» **Action item**
Leave out the pictures and repeat every record exactly.

[Rendered images with source text]
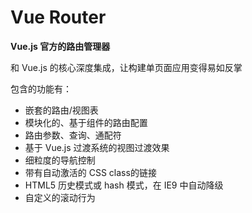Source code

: # Vue Router

**Vue.js 官方的路由管理器**

和 Vue.js 的核心深度集成，让构建单页面应用变得易如反掌

包含的功能有：

- 嵌套的路由/视图表
- 模块化的、基于组件的路由配置
- 路由参数、查询、通配符
- 基于 Vue.js 过渡系统的视图过渡效果
- 细粒度的导航控制
- 带有自动激活的 CSS class的链接
- HTML5 历史模式或 hash 模式，在 IE9 中自动降级
- 自定义的滚动行为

» **Response to the task**
Source code

: # Vue Router

**Vue.js 官方的路由管理器**

和 Vue.js 的核心深度集成，让构建单页面应用变得易如反掌

包含的功能有：

- 嵌套的路由/视图表
- 模块化的、基于组件的路由配置
- 路由参数、查询、通配符
- 基于 Vue.js 过渡系统的视图过渡效果
- 细粒度的导航控制
- 带有自动激活的 CSS class的链接
- HTML5 历史模式或 hash 模式，在 IE9 中自动降级
- 自定义的滚动行为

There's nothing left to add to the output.